* INPUT:
-------

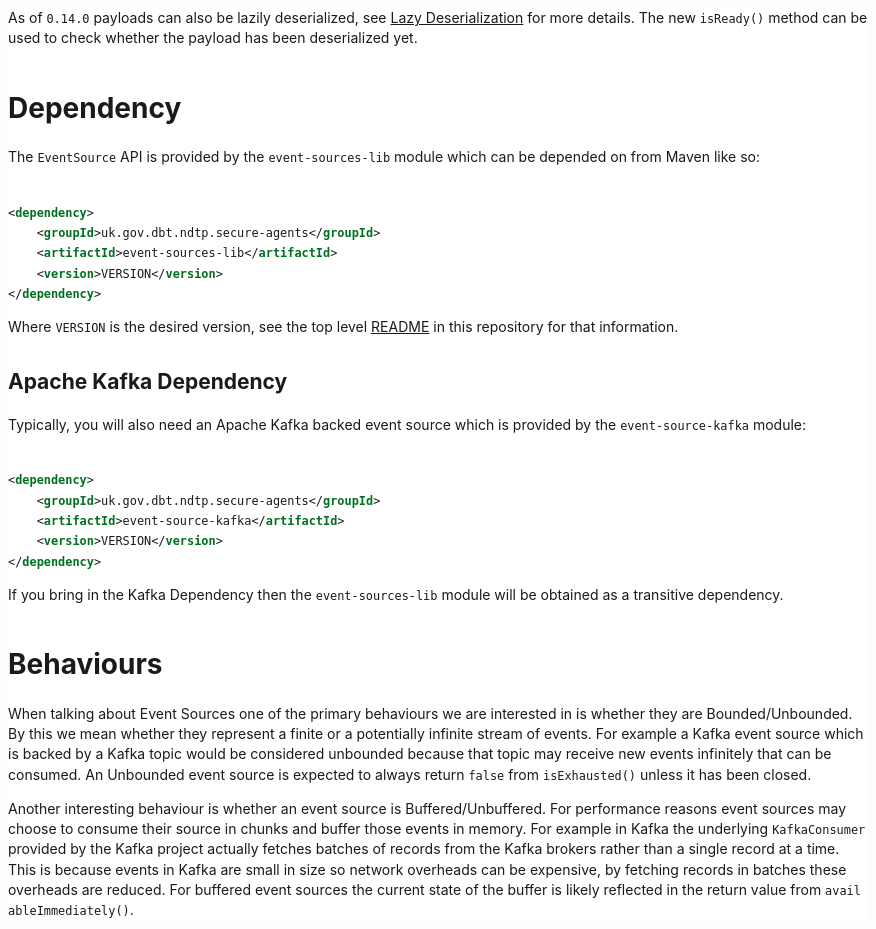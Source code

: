 As of `0.14.0` payloads can also be lazily deserialized, see [Lazy Deserialization](kafka.md#lazy-deserialization) for
more details.  The new `isReady()` method can be used to check whether the payload has been deserialized yet.

# Dependency

The `EventSource` API is provided by the `event-sources-lib` module which can be depended on from Maven like so:

```xml

<dependency>
    <groupId>uk.gov.dbt.ndtp.secure-agents</groupId>
    <artifactId>event-sources-lib</artifactId>
    <version>VERSION</version>
</dependency>
```

Where `VERSION` is the desired version, see the top level [README](../../README.md) in this repository for that
information.

## Apache Kafka Dependency

Typically, you will also need an Apache Kafka backed event source which is provided by the `event-source-kafka` module:

```xml

<dependency>
    <groupId>uk.gov.dbt.ndtp.secure-agents</groupId>
    <artifactId>event-source-kafka</artifactId>
    <version>VERSION</version>
</dependency>
```

If you bring in the Kafka Dependency then the `event-sources-lib` module will be obtained as a transitive dependency.

# Behaviours

When talking about Event Sources one of the primary behaviours we are interested in is whether they are
Bounded/Unbounded. By this we mean whether they represent a finite or a potentially infinite stream of events. For
example a Kafka event source which is backed by a Kafka topic would be considered unbounded because that topic may
receive new events infinitely that can be consumed. An Unbounded event source is expected to always return `false` from
`isExhausted()` unless it has been closed.

Another interesting behaviour is whether an event source is Buffered/Unbuffered. For performance reasons event sources
may choose to consume their source in chunks and buffer those events in memory. For example in Kafka the underlying
`KafkaConsumer` provided by the Kafka project actually fetches batches of records from the Kafka brokers rather than a
single record at a time. This is because events in Kafka are small in size so network overheads can be expensive, by
fetching records in batches these overheads are reduced. For buffered event sources the current state of the buffer is
likely reflected in the return value from `availableImmediately()`.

-------

* EXERCISE DIRECTIONS:
Output every entry above exactly, minus the pictures.

* ANSWER:
Source code

: As of `0.14.0` payloads can also be lazily deserialized, see [Lazy Deserialization](kafka.md#lazy-deserialization) for
more details.  The new `isReady()` method can be used to check whether the payload has been deserialized yet.

# Dependency

The `EventSource` API is provided by the `event-sources-lib` module which can be depended on from Maven like so:

```xml

<dependency>
    <groupId>uk.gov.dbt.ndtp.secure-agents</groupId>
    <artifactId>event-sources-lib</artifactId>
    <version>VERSION</version>
</dependency>
```

Where `VERSION` is the desired version, see the top level [README](../../README.md) in this repository for that
information.

## Apache Kafka Dependency

Typically, you will also need an Apache Kafka backed event source which is provided by the `event-source-kafka` module:

```xml

<dependency>
    <groupId>uk.gov.dbt.ndtp.secure-agents</groupId>
    <artifactId>event-source-kafka</artifactId>
    <version>VERSION</version>
</dependency>
```

If you bring in the Kafka Dependency then the `event-sources-lib` module will be obtained as a transitive dependency.

# Behaviours

When talking about Event Sources one of the primary behaviours we are interested in is whether they are
Bounded/Unbounded. By this we mean whether they represent a finite or a potentially infinite stream of events. For
example a Kafka event source which is backed by a Kafka topic would be considered unbounded because that topic may
receive new events infinitely that can be consumed. An Unbounded event source is expected to always return `false` from
`isExhausted()` unless it has been closed.

Another interesting behaviour is whether an event source is Buffered/Unbuffered. For performance reasons event sources
may choose to consume their source in chunks and buffer those events in memory. For example in Kafka the underlying
`KafkaConsumer` provided by the Kafka project actually fetches batches of records from the Kafka brokers rather than a
single record at a time. This is because events in Kafka are small in size so network overheads can be expensive, by
fetching records in batches these overheads are reduced. For buffered event sources the current state of the buffer is
likely reflected in the return value from `availableImmediately()`.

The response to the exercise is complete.